For a variety of reasons, increasing numbers of people want chloramine out of the water they drink and bathe in.
One of the big myths about chloramine is that it can’t be removed. Actually, it is removed with filter carbon (often called charcoal), the same filtering agent that very effectively removes chlorine. The difference is that chloramine is much harder to remove. Therefore, it takes more carbon and water must be given more residence time in the carbon. In other words, you need a considerably larger carbon bed and a significantly slower flow rate to remove chloramine with standard carbon.
The challenge of chloramine and other difficult contaminants has led to the production of a modified carbon called catalytic carbon. Catalytic carbon is a specially processed filter medium designed to greatly enhance carbon’s natural ability to promote chemical changes in contaminants. Standard filter carbon reduces contaminants in two ways. It “adsorbs” chemicals by trapping and holding them, and to a smaller degree, it “chemisorbs” contaminants by changing them to something harmless. Chlorine, for example, can be “catalyzed” to harmless chloride.
Catalytic carbon retains conventional carbon’s ability to adsorb contaminants but it also possesses greatly enhanced capacity to catalyze, to promote beneficial chemical reactions. It is by catalytic action that chloramine is reduced.

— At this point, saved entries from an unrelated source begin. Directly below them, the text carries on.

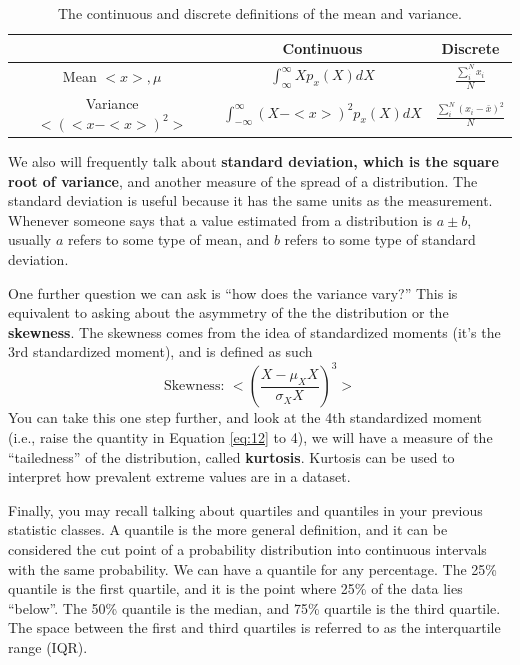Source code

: \documentclass{article}
\begin{document}
\begin{table}[h!]
  \centering
  \begin{tabular}{|c||c|c|}
    
    \hline
    & Continuous & Discrete \\
    \hline
    Mean $<x>, \mu$ & $\int^\infty_\infty X p_x(X)dX$ & $\frac{\sum_i^N x_i}{N}$ \\[0.75ex] 
    \hline
    Variance $<(<x-<x>)^2>$ & $\int^{\infty}_{-\infty}(X - <x>)^2 p_x(X) dX$ & $\frac{\sum_i^{N} (x_i-\bar{x})^2}{N}$\\[0.75ex]
    \hline
  \end{tabular}
  
  \caption{The continuous and discrete definitions of the mean and variance.}
  \label{table:1}
\end{table}

We also will frequently talk about \textbf{standard deviation, which is the square root of variance}, and another measure of the spread of a distribution. The standard deviation is useful because it has the same units as the measurement. Whenever someone says that a value estimated from a distribution is $a \pm b$, usually $a$ refers to some type of mean, and $b$ refers to some type of standard deviation. 

One further question we can ask is ``how does the variance vary?'' This is equivalent to asking about the asymmetry of the the distribution or the \textbf{skewness}. The skewness comes from the idea of standardized moments (it's the 3rd standardized moment), and is defined as such
\begin{equation}
\label{eq:12}
\text{Skewness: } <\left(\frac{X - \mu_XX}{\sigma_XX}\right)^{3}>
\end{equation}
You can take this one step further, and look at the 4th standardized moment (i.e., raise the quantity in Equation \ref{eq:12} to 4), we will have a measure of the ``tailedness'' of the distribution, called \textbf{kurtosis}. Kurtosis can be used to interpret how prevalent extreme values are in a dataset. 

Finally, you may recall talking about quartiles and quantiles in your previous statistic classes. A quantile is the more general definition, and it can be considered the cut point of a probability distribution into continuous intervals with the same probability. We can have a quantile for any percentage. The 25\% quantile is the first quartile, and it is the point where 25\% of the data lies ``below''. The 50\% quantile is the median, and 75\% quartile is the third quartile. The space between the first and third quartiles is referred to as the interquartile range (IQR). 
\end{document}
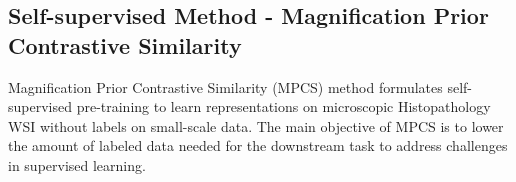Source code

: \documentclass[conference]{IEEEtran}
\begin{document}
\subsection{Self-supervised Method - Magnification Prior Contrastive Similarity} \label{ssl}
\begin{comment}
Recent advances in Contrastive Joint Embedding Embedding Architecture \& Method (JEAM) SimCLR~\cite{chen2020simple}-\cite{chen2020big}, and other methods are robust for representation learning and obtaining state-of-the-art performance.
This work hypothesizes that inducted humans prior suppress the potential of networks to learn in a self-supervised manner more independently towards imitating biological intelligence.
The limitation imposed due to the needs of strong human prior is more recognizable considering beyond the natural visual concept based domains like medical imaging, microscopic images of pathology, and others.
Human knowledge and perception of such domains are relatively limited and fail to compile domain-specific characteristics to create effective transformations for distorted views.
Specifically, BreakHis dataset~\cite{spanhol2016dataset} contains Whole Slide Images (WSI) of four magnifications and affected regions present only on some parts of WSI.
Further, the affected region is not necessarily located in the center of WSI.
Applying transformations from natural visual concept domains to BreakHis does not tend to learn optimal representations because visual and textural properties are very different, including location, size, shape, background-foreground, and concrete definition of objects.
Thus network needs to learn representations by self-attention on affected regions across magnifications that are invariant to location, global context, \& several other geometric characteristics.
So stronger human prior prevents networks from learning and focusing on self-attention.  

Knowing the fact from the literature that human-prior is required for the current state of self-supervised methods, this work focuses on i) exploiting self-supervision signal \& prior from data, i.e., magnification factor to reduce the human prior, and  ii) enabling representation learning on small-scale dataset~\cite{spanhol2016dataset} by utilizing transfer learning and using augmentation based transformation in a specific arrangement.
\end{comment}
Magnification Prior Contrastive Similarity (MPCS) method formulates self-supervised pre-training to learn representations on microscopic Histopathology WSI without labels on small-scale data. The main objective of MPCS is to lower the amount of labeled data needed for the downstream task to address challenges in supervised learning. 
\end{document}
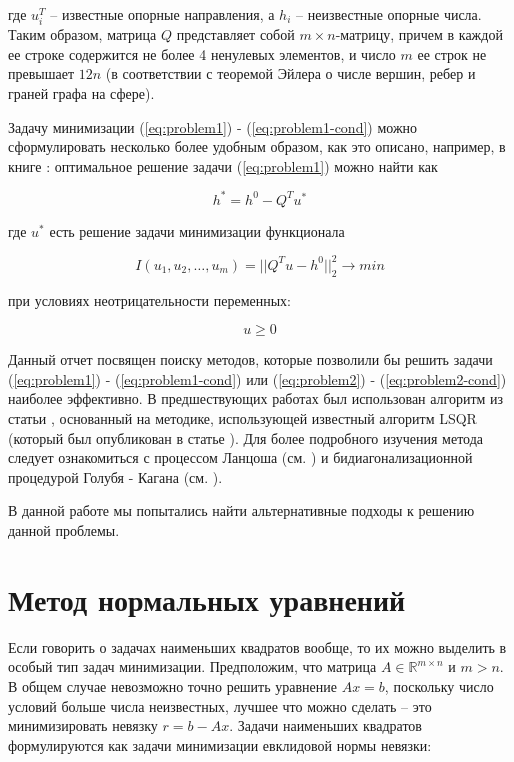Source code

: \documentclass[a4paper, 12pt, titlepage]{article}
\theoremstyle{definition}
\theoremstyle{plain}
\theoremstyle{plain}
\begin{document}
где $u_{i}^{T}$ -- известные опорные направления, а $h_{i}$ -- неизвестные
опорные числа. Таким образом, матрица $Q$ представляет собой $m \times
n$-матрицу, причем в каждой ее строке содержится не более 4 ненулевых элементов,
и число $m$ ее строк не превышает $12 n$ (в соответствии с теоремой Эйлера о
числе вершин, ребер и граней графа на сфере).

Задачу минимизации (\ref{eq:problem1}) - (\ref{eq:problem1-cond}) можно
сформулировать несколько более удобным образом, как это описано, например, в
книге \cite{BertsekasTsitsiklis1989}: оптимальное решение задачи
(\ref{eq:problem1}) можно найти как

\begin{equation}
\label{eq:problem2}
 h^{*} = h^{0} - Q^{T} u^{*}
\end{equation}

где $u^{*}$ есть решение задачи минимизации функционала

\begin{equation}
\label{eq:problem2-cond}
 I(u_{1}, u_{2}, \ldots, u_{m}) = ||Q^{T} u - h^{0}||_{2}^{2} \to min
\end{equation}

при условиях неотрицательности переменных:

\begin{equation}
 u \geq 0
\end{equation}

Данный отчет посвящен поиску методов, которые позволили бы решить задачи
(\ref{eq:problem1}) - (\ref{eq:problem1-cond}) или (\ref{eq:problem2}) -
(\ref{eq:problem2-cond}) наиболее эффективно. В предшествующих работах был
использован алгоритм из статьи \cite{BierlaireTointTuyttens1991}, основанный
на методике, использующей известный алгоритм LSQR (который был опубликован в 
статье \cite{PaigeSaunders1982}). Для более подробного изучения метода
следует ознакомиться с процессом Ланцоша (см. \cite{Lanczos1950}) и
бидиагонализационной процедурой Голубя - Кагана (см. \cite{Golub1965}).

В данной работе мы попытались найти альтернативные подходы к решению данной 
проблемы.

\section{Метод нормальных уравнений}

Если говорить о задачах наименьших квадратов вообще, то их можно выделить в
особый тип задач минимизации. Предположим, что матрица $A \in \mathbb{R}^{m
\times n}$ и $m > n$. В общем случае невозможно точно решить уравнение
$A x = b$, поскольку число условий больше числа неизвестных, лучшее что можно
сделать -- это минимизировать невязку $r = b - A x$. Задачи наименьших
квадратов формулируются как задачи минимизации евклидовой нормы невязки:
\end{document}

Filter carbon performance is rated by several standards. Common performance measuring standards are the molasses number, the iodine number and the peroxide number. Catalytic capacity of carbon is expressed by the peroxide number, which measures the rate of decomposition of hydrogen peroxide by the carbon. The faster a carbon will break down hydrogen peroxide, the greater its catalytic activity. The lower the peroxide number the better.
The peroxide number of catalytic carbon can be as low as 8 and is seldom higher than 14. The peroxide number of conventional bituminous coal based carbon (the type most commonly used for chlorine reduction) is around 40, and other popular carbon have peroxide numbers around 120.
Catalytic bituminous-based carbon is the unchallenged best choice when it comes to chloramine removal.